Di questi ribelli marxisti e rivoluzionari convinti, che moderano i toni ma non cambiano il fondo dell’anima quando si tratta di far carriera, ne conosciamo in abbondanza. Il loro rappresentante più prestigioso (termine che qui sta per ripugnante) si chiama Joska Fischer, un altro potrebbe essere Daniel Cohn-Bendit Ed il terzo proprio il nostro Tim Guldimann. Personaggi che si credono tali per aver avuto in gioventù alti e nobili ideali, guardandosi poi, nel prosieguo della prestigiosa carriera che è loro dovuta, dall’abbandonare la sicurezza dello stipendio pubblico, con relativa pensione fin che morte ne segua.
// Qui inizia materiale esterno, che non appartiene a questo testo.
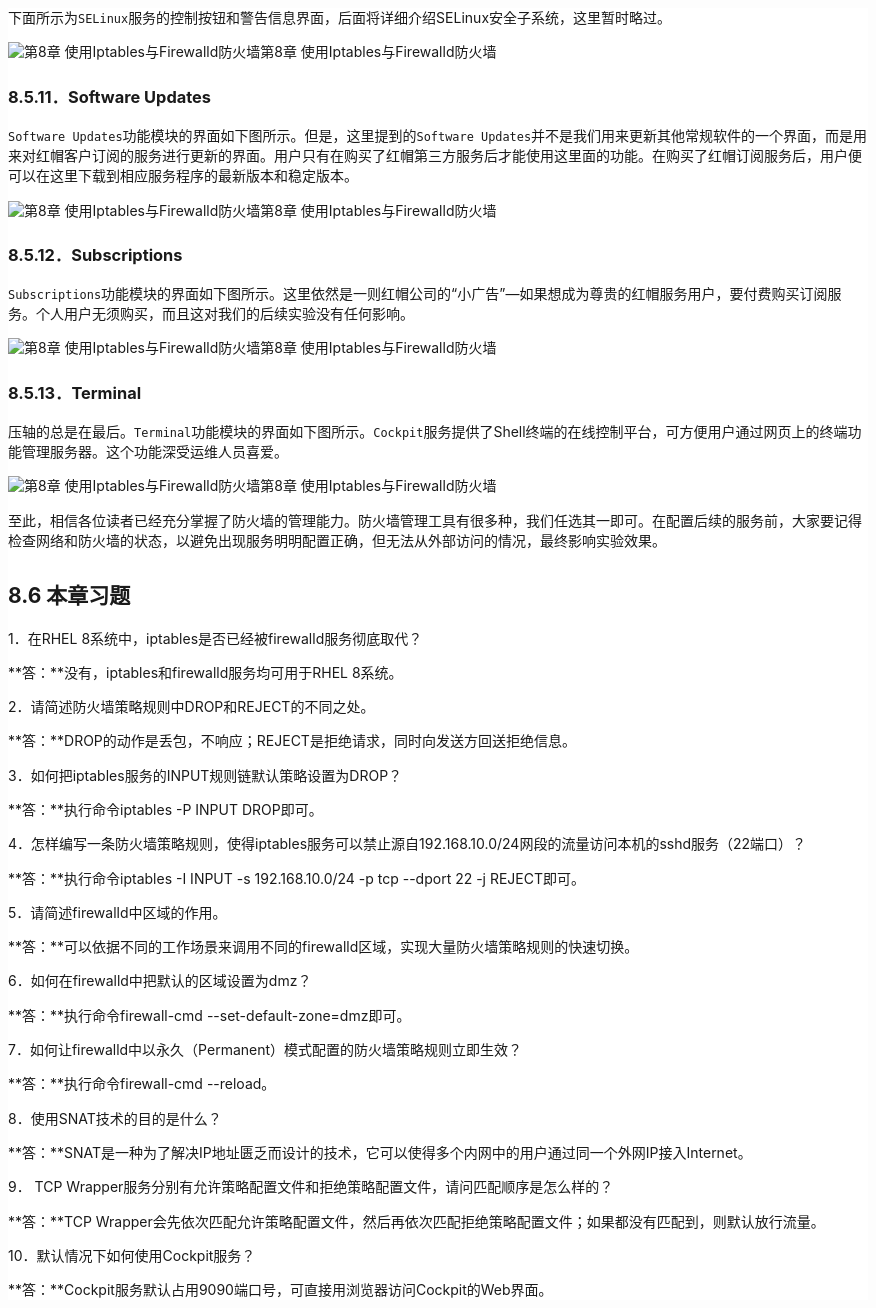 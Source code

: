 下面所示为`SELinux`服务的控制按钮和警告信息界面，后面将详细介绍SELinux安全子系统，这里暂时略过。

![第8章 使用Iptables与Firewalld防火墙第8章 使用Iptables与Firewalld防火墙](https://www.linuxprobe.com/wp-content/uploads/2020/05/10-1024x500.png)

### 8.5.11．Software Updates

`Software Updates`功能模块的界面如下图所示。但是，这里提到的`Software Updates`并不是我们用来更新其他常规软件的一个界面，而是用来对红帽客户订阅的服务进行更新的界面。用户只有在购买了红帽第三方服务后才能使用这里面的功能。在购买了红帽订阅服务后，用户便可以在这里下载到相应服务程序的最新版本和稳定版本。

![第8章 使用Iptables与Firewalld防火墙第8章 使用Iptables与Firewalld防火墙](https://www.linuxprobe.com/wp-content/uploads/2020/05/11-5-1024x502.png)

### 8.5.12．Subscriptions

`Subscriptions`功能模块的界面如下图所示。这里依然是一则红帽公司的“小广告”—如果想成为尊贵的红帽服务用户，要付费购买订阅服务。个人用户无须购买，而且这对我们的后续实验没有任何影响。

![第8章 使用Iptables与Firewalld防火墙第8章 使用Iptables与Firewalld防火墙](https://www.linuxprobe.com/wp-content/uploads/2020/05/12-3-1024x500.png)

### 8.5.13．Terminal

压轴的总是在最后。`Terminal`功能模块的界面如下图所示。`Cockpit`服务提供了Shell终端的在线控制平台，可方便用户通过网页上的终端功能管理服务器。这个功能深受运维人员喜爱。

![第8章 使用Iptables与Firewalld防火墙第8章 使用Iptables与Firewalld防火墙](https://www.linuxprobe.com/wp-content/uploads/2020/05/13-2-1024x500.png)

至此，相信各位读者已经充分掌握了防火墙的管理能力。防火墙管理工具有很多种，我们任选其一即可。在配置后续的服务前，大家要记得检查网络和防火墙的状态，以避免出现服务明明配置正确，但无法从外部访问的情况，最终影响实验效果。

## 8.6 本章习题

1．在RHEL 8系统中，iptables是否已经被firewalld服务彻底取代？

**答：**没有，iptables和firewalld服务均可用于RHEL 8系统。

2．请简述防火墙策略规则中DROP和REJECT的不同之处。

**答：**DROP的动作是丢包，不响应；REJECT是拒绝请求，同时向发送方回送拒绝信息。

3．如何把iptables服务的INPUT规则链默认策略设置为DROP？

**答：**执行命令iptables -P INPUT DROP即可。

4．怎样编写一条防火墙策略规则，使得iptables服务可以禁止源自192.168.10.0/24网段的流量访问本机的sshd服务（22端口）？

**答：**执行命令iptables -I INPUT -s 192.168.10.0/24 -p tcp --dport 22 -j REJECT即可。

5．请简述firewalld中区域的作用。

**答：**可以依据不同的工作场景来调用不同的firewalld区域，实现大量防火墙策略规则的快速切换。

6．如何在firewalld中把默认的区域设置为dmz？

**答：**执行命令firewall-cmd --set-default-zone=dmz即可。

7．如何让firewalld中以永久（Permanent）模式配置的防火墙策略规则立即生效？

**答：**执行命令firewall-cmd --reload。

8．使用SNAT技术的目的是什么？

**答：**SNAT是一种为了解决IP地址匮乏而设计的技术，它可以使得多个内网中的用户通过同一个外网IP接入Internet。

9． TCP Wrapper服务分别有允许策略配置文件和拒绝策略配置文件，请问匹配顺序是怎么样的？

**答：**TCP Wrapper会先依次匹配允许策略配置文件，然后再依次匹配拒绝策略配置文件；如果都没有匹配到，则默认放行流量。

10．默认情况下如何使用Cockpit服务？

**答：**Cockpit服务默认占用9090端口号，可直接用浏览器访问Cockpit的Web界面。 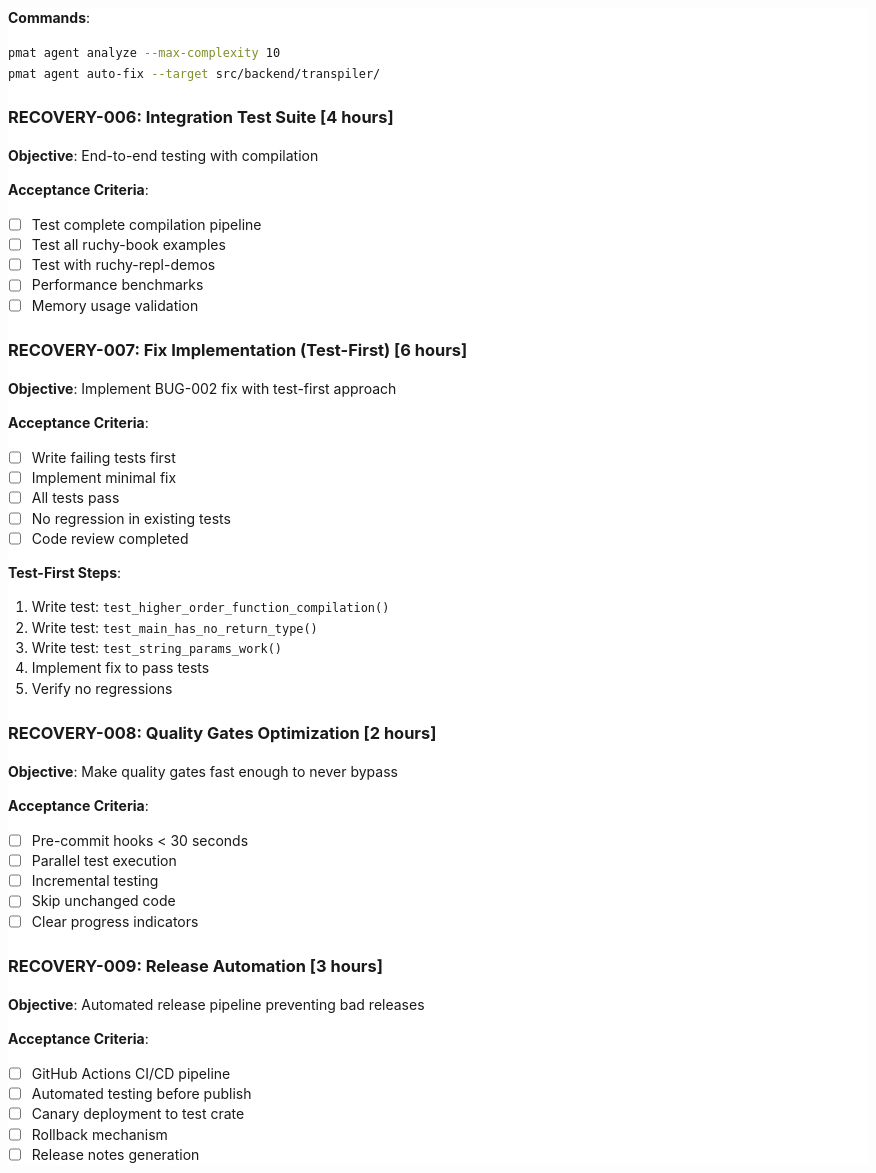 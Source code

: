 **Commands**:
```bash
pmat agent analyze --max-complexity 10
pmat agent auto-fix --target src/backend/transpiler/
```

### RECOVERY-006: Integration Test Suite [4 hours]
**Objective**: End-to-end testing with compilation

**Acceptance Criteria**:
- [ ] Test complete compilation pipeline
- [ ] Test all ruchy-book examples
- [ ] Test with ruchy-repl-demos
- [ ] Performance benchmarks
- [ ] Memory usage validation

### RECOVERY-007: Fix Implementation (Test-First) [6 hours]
**Objective**: Implement BUG-002 fix with test-first approach

**Acceptance Criteria**:
- [ ] Write failing tests first
- [ ] Implement minimal fix
- [ ] All tests pass
- [ ] No regression in existing tests
- [ ] Code review completed

**Test-First Steps**:
1. Write test: `test_higher_order_function_compilation()`
2. Write test: `test_main_has_no_return_type()`
3. Write test: `test_string_params_work()`
4. Implement fix to pass tests
5. Verify no regressions

### RECOVERY-008: Quality Gates Optimization [2 hours]
**Objective**: Make quality gates fast enough to never bypass

**Acceptance Criteria**:
- [ ] Pre-commit hooks < 30 seconds
- [ ] Parallel test execution
- [ ] Incremental testing
- [ ] Skip unchanged code
- [ ] Clear progress indicators

### RECOVERY-009: Release Automation [3 hours]
**Objective**: Automated release pipeline preventing bad releases

**Acceptance Criteria**:
- [ ] GitHub Actions CI/CD pipeline
- [ ] Automated testing before publish
- [ ] Canary deployment to test crate
- [ ] Rollback mechanism
- [ ] Release notes generation
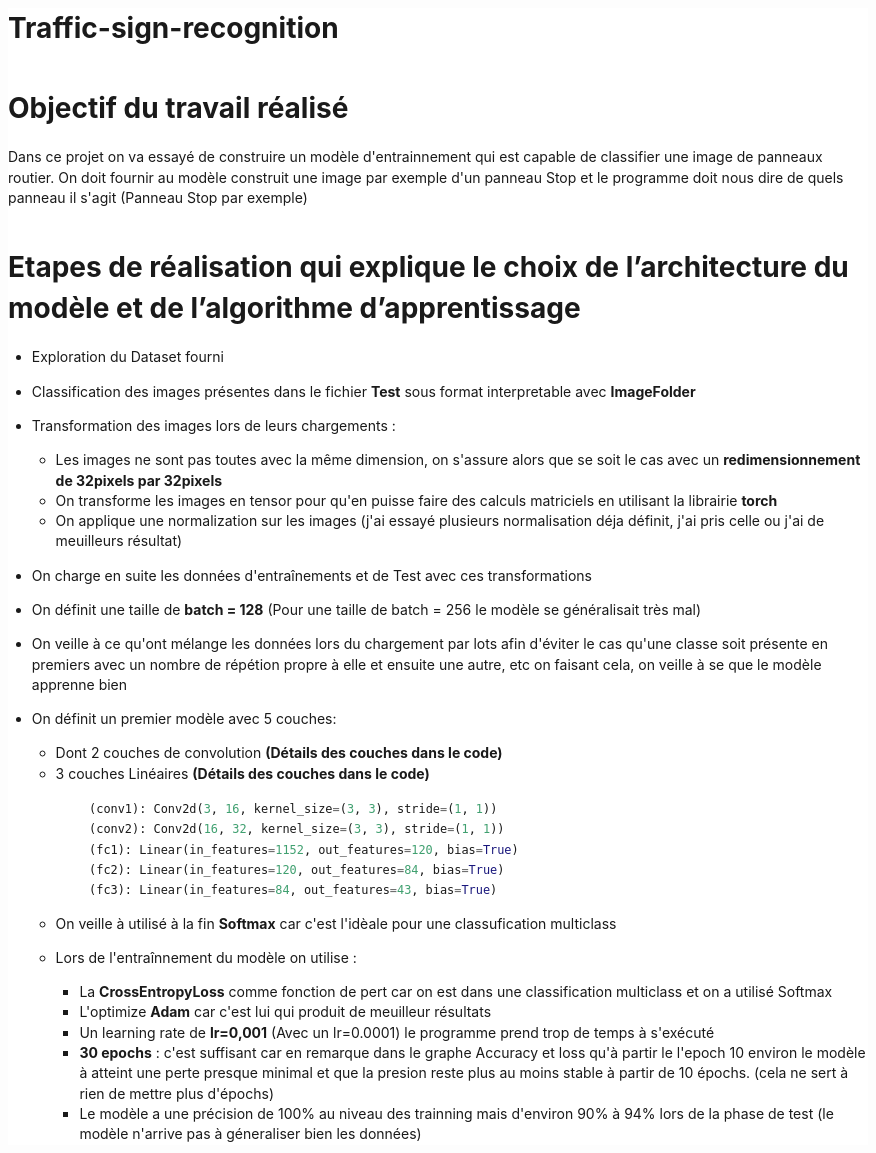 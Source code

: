 # Traffic-sign-recognition

# Objectif du travail réalisé

Dans ce projet on va essayé de construire un modèle d'entrainnement qui est capable de classifier une image de panneaux routier. On doit fournir au modèle construit une image par exemple d'un panneau Stop et le programme doit nous dire de quels panneau il s'agit (Panneau Stop par exemple)

# Etapes de réalisation qui explique le choix de l’architecture du modèle et de l’algorithme d’apprentissage

- Exploration du Dataset fourni 
- Classification des images présentes dans le fichier **Test** sous format interpretable avec **ImageFolder**
- Transformation des images lors de leurs chargements :  

   - Les images ne sont pas toutes avec la même dimension, on s'assure alors que se soit le cas avec un **redimensionnement de 32pixels par 32pixels**
   - On transforme les images en tensor pour qu'en puisse faire des calculs matriciels en utilisant la librairie **torch**
   - On applique une normalization sur les images (j'ai essayé plusieurs normalisation déja définit, j'ai pris celle ou j'ai de meuilleurs résultat) 

- On charge en suite les données d'entraînements et de Test avec ces transformations
- On définit une taille de **batch = 128** (Pour une taille de batch = 256 le modèle se généralisait très mal)
- On veille à ce qu'ont mélange les données lors du chargement par lots afin d'éviter le cas qu'une classe soit présente en premiers avec un nombre de répétion propre à elle et ensuite une autre, etc on faisant cela, on veille à se que le modèle apprenne bien

- On définit un premier modèle avec 5 couches:
    - Dont 2 couches de convolution **(Détails des couches dans le code)**
    - 3 couches Linéaires **(Détails des couches dans le code)**
    ```py
            (conv1): Conv2d(3, 16, kernel_size=(3, 3), stride=(1, 1))
            (conv2): Conv2d(16, 32, kernel_size=(3, 3), stride=(1, 1))
            (fc1): Linear(in_features=1152, out_features=120, bias=True)
            (fc2): Linear(in_features=120, out_features=84, bias=True)
            (fc3): Linear(in_features=84, out_features=43, bias=True)
    ```  
    - On veille à utilisé à la fin **Softmax** car c'est l'idèale pour une classufication multiclass
    - Lors de l'entraînnement du modèle on utilise :  

        - La **CrossEntropyLoss** comme fonction de pert car on est dans une classification multiclass et on a utilisé Softmax
        - L'optimize **Adam** car c'est lui qui produit de meuilleur résultats
        - Un learning rate de **lr=0,001** (Avec un lr=0.0001) le programme prend trop de temps à s'exécuté
        - **30 epochs** : c'est suffisant car en remarque dans le graphe Accuracy et loss qu'à partir le l'epoch 10  environ le modèle à atteint une perte presque minimal et que la presion reste plus au moins stable à partir de 10 épochs. (cela ne sert à rien de mettre plus d'épochs)
        - Le modèle a une précision de 100% au niveau des trainning mais d'environ 90% à 94% lors de la phase de test (le modèle n'arrive pas à géneraliser bien les données)  
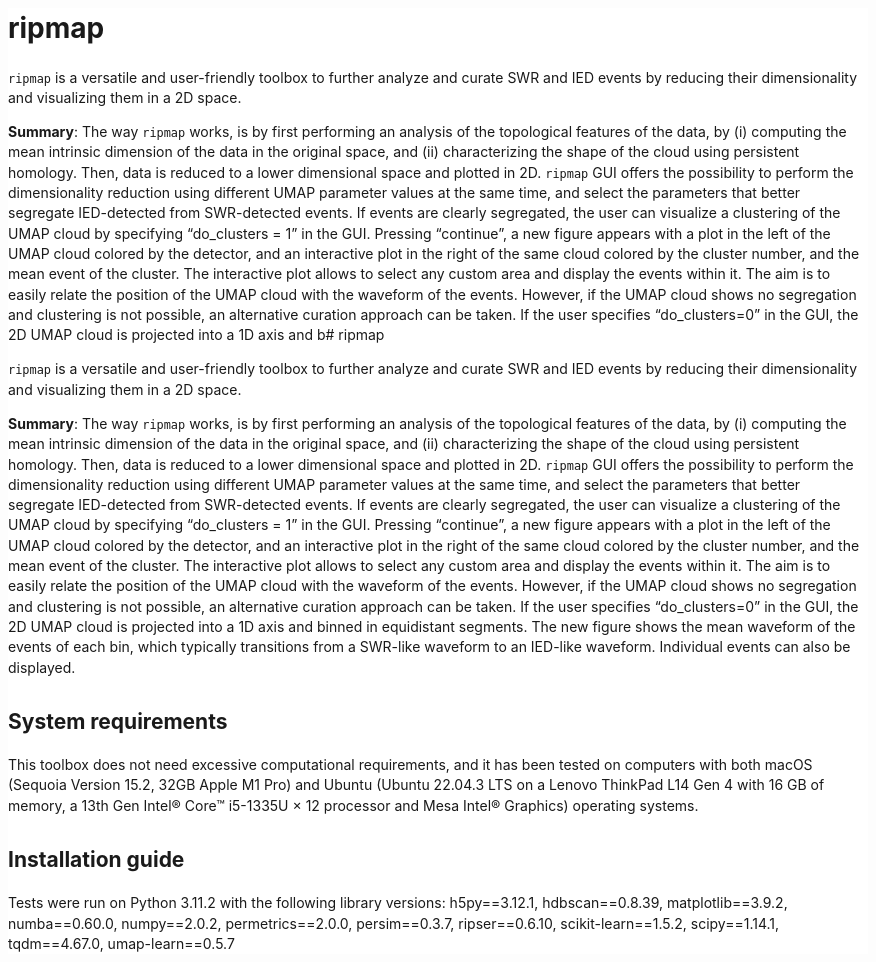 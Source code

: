 # ripmap

`ripmap` is a versatile and user-friendly toolbox to further analyze and curate SWR and IED events by reducing their dimensionality and visualizing them in a 2D space. 

**Summary**: The way `ripmap` works, is by first performing an analysis of the topological features of the data, by (i) computing the mean intrinsic dimension of the data in the original space, and (ii) characterizing the shape of the cloud using persistent homology. Then, data is reduced to a lower dimensional space and plotted in 2D. `ripmap` GUI offers the possibility to perform the dimensionality reduction using different UMAP parameter values at the same time, and select the parameters that better segregate IED-detected from SWR-detected events. If events are clearly segregated, the user can visualize a clustering of the UMAP cloud by specifying “do_clusters = 1” in the GUI. Pressing “continue”, a new figure appears with a plot in the left of the UMAP cloud colored by the detector, and an interactive plot in the right of the same cloud colored by the cluster number, and the mean event of the cluster. The interactive plot allows to select any custom area and display the events within it. The aim is to easily relate the position of the UMAP cloud with the waveform of the events. However, if the UMAP cloud shows no segregation and clustering is not possible, an alternative curation approach can be taken. If the user specifies “do_clusters=0” in the GUI, the 2D UMAP cloud is projected into a 1D axis and b# ripmap

`ripmap` is a versatile and user-friendly toolbox to further analyze and curate SWR and IED events by reducing their dimensionality and visualizing them in a 2D space. 

**Summary**: The way `ripmap` works, is by first performing an analysis of the topological features of the data, by (i) computing the mean intrinsic dimension of the data in the original space, and (ii) characterizing the shape of the cloud using persistent homology. Then, data is reduced to a lower dimensional space and plotted in 2D. `ripmap` GUI offers the possibility to perform the dimensionality reduction using different UMAP parameter values at the same time, and select the parameters that better segregate IED-detected from SWR-detected events. If events are clearly segregated, the user can visualize a clustering of the UMAP cloud by specifying “do_clusters = 1” in the GUI. Pressing “continue”, a new figure appears with a plot in the left of the UMAP cloud colored by the detector, and an interactive plot in the right of the same cloud colored by the cluster number, and the mean event of the cluster. The interactive plot allows to select any custom area and display the events within it. The aim is to easily relate the position of the UMAP cloud with the waveform of the events. However, if the UMAP cloud shows no segregation and clustering is not possible, an alternative curation approach can be taken. If the user specifies “do_clusters=0” in the GUI, the 2D UMAP cloud is projected into a 1D axis and binned in equidistant segments. The new figure shows the mean waveform of the events of each bin, which typically transitions from a SWR-like waveform to an IED-like waveform. Individual events can also be displayed.

## System requirements

This toolbox does not need excessive computational requirements, and it has been tested on computers with both macOS (Sequoia Version 15.2, 32GB Apple M1 Pro) and Ubuntu (Ubuntu 22.04.3 LTS on a Lenovo ThinkPad L14 Gen 4 with 16 GB of memory, a 13th Gen Intel® Core™ i5-1335U × 12 processor and Mesa Intel® Graphics) operating systems.


## Installation guide

Tests were run on Python 3.11.2 with the following library versions: h5py==3.12.1, hdbscan==0.8.39, matplotlib==3.9.2, numba==0.60.0, numpy==2.0.2, permetrics==2.0.0, persim==0.3.7, ripser==0.6.10, scikit-learn==1.5.2, scipy==1.14.1, tqdm==4.67.0, umap-learn==0.5.7
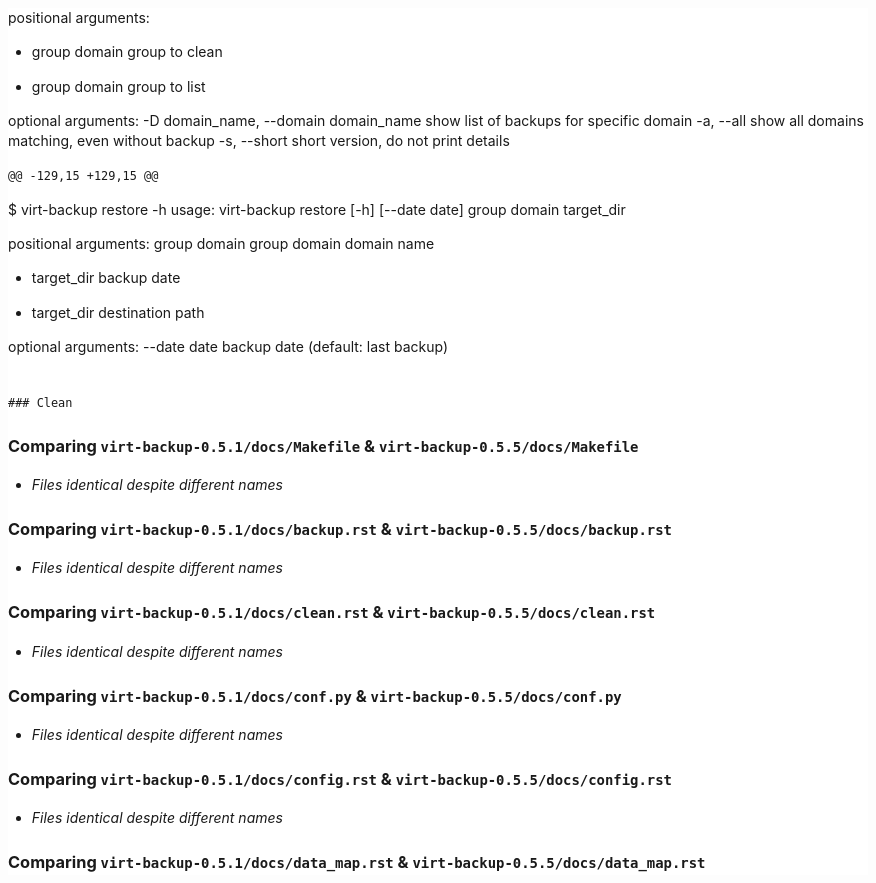  positional arguments:
-  group                 domain group to clean
+  group                 domain group to list
 
 optional arguments:
   -D domain_name, --domain domain_name
                         show list of backups for specific domain
   -a, --all             show all domains matching, even without backup
   -s, --short           short version, do not print details
 ```
@@ -129,15 +129,15 @@
 ```
 $ virt-backup restore -h
 usage: virt-backup restore [-h] [--date date] group domain target_dir
 
 positional arguments:
   group        domain group
   domain       domain name
-  target_dir   backup date
+  target_dir   destination path
 
 optional arguments:
   --date date  backup date (default: last backup)
 ```
 
 ### Clean
```

### Comparing `virt-backup-0.5.1/docs/Makefile` & `virt-backup-0.5.5/docs/Makefile`

 * *Files identical despite different names*

### Comparing `virt-backup-0.5.1/docs/backup.rst` & `virt-backup-0.5.5/docs/backup.rst`

 * *Files identical despite different names*

### Comparing `virt-backup-0.5.1/docs/clean.rst` & `virt-backup-0.5.5/docs/clean.rst`

 * *Files identical despite different names*

### Comparing `virt-backup-0.5.1/docs/conf.py` & `virt-backup-0.5.5/docs/conf.py`

 * *Files identical despite different names*

### Comparing `virt-backup-0.5.1/docs/config.rst` & `virt-backup-0.5.5/docs/config.rst`

 * *Files identical despite different names*

### Comparing `virt-backup-0.5.1/docs/data_map.rst` & `virt-backup-0.5.5/docs/data_map.rst`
In una lettura della prefazione di un libro con traduzioni in italiano di celebri testi del premio Nobel per la lettura del 1957, Albert Camus, ho trovato scritto, e riproduco integralmente:
“Devo precisare qui che non credo vi sia cosa più facile che “farsi” degli ideali: e più sono alti e folli più è facile. Allo stesso modo non c’è cosa più difficile che assumere degli ideali oggettivi, realistici, che tengano conto della massa umana e non solo dell’eccezionale in essa. L’intera storia del nostro secolo (n.d.a.: era il ventesimo) lo mostra. Mostra, voglio dire, in che modo l’esasperazione a suo modo mistica degli ideali (Hitler, razzisti in genere) possa spingere alla catastrofe collettiva, e in che modo invece l’oggettivazione di essi (democrazia, pensiero democratico) possa costruire o tentare di costruire. Con questo però da aggiungere: che costruire “oggettivamente” sarà sempre infinitamente più faticoso, più impegnativo che distruggere “romanticamente”. Da condividere, sostituendo al romanticismo l’ideologia o l’utopia.
*
Letto il 1. settembre il commento di Aldo Sofia su “La Regione”, concernente “Il nuovo disordine mondiale”. Un articolo lucido ed equilibrato, a mio modesto parere tutto da condividere. Per Sofia, ai tempi in cui imperversava a Comano, non ho mai nutrito eccessiva simpatia e, se debbo proprio dire la verità, neanche scarsa simpatia. Ancora meno quando faceva la sponda, come costosissimo e secondo me inutile inviato speciale della nostra televisione, tra Bruxelles e Parigi. Ma ho visto, con il passare del tempo, che i suoi iniziali fervori euroforici si sono sempre più attenuati. Negli ultimi tempi i suoi giudizi della situazione geopolitica mondiale sono diventati sempre più convincenti, in special modo per me, visto che adesso condividiamo in pratica la visione delle cose. Brillante, in questo ultimo articolo, l’apprezzamento dell’onestà intellettuale del povero Obama e la descrizione delle mille difficoltà in cui si dibatte, tra cali di popolarità di cui potrebbe anche infischiarsi per l’avvicinarsi a grandi passi dell’abbandono dell’ufficio Ovale, e la montagna di problemi irrisolti che si lascerà necessariamente alle spalle. Un brutto auspicio per il successore, democratico o repubblicano o Signora Clinton che sia.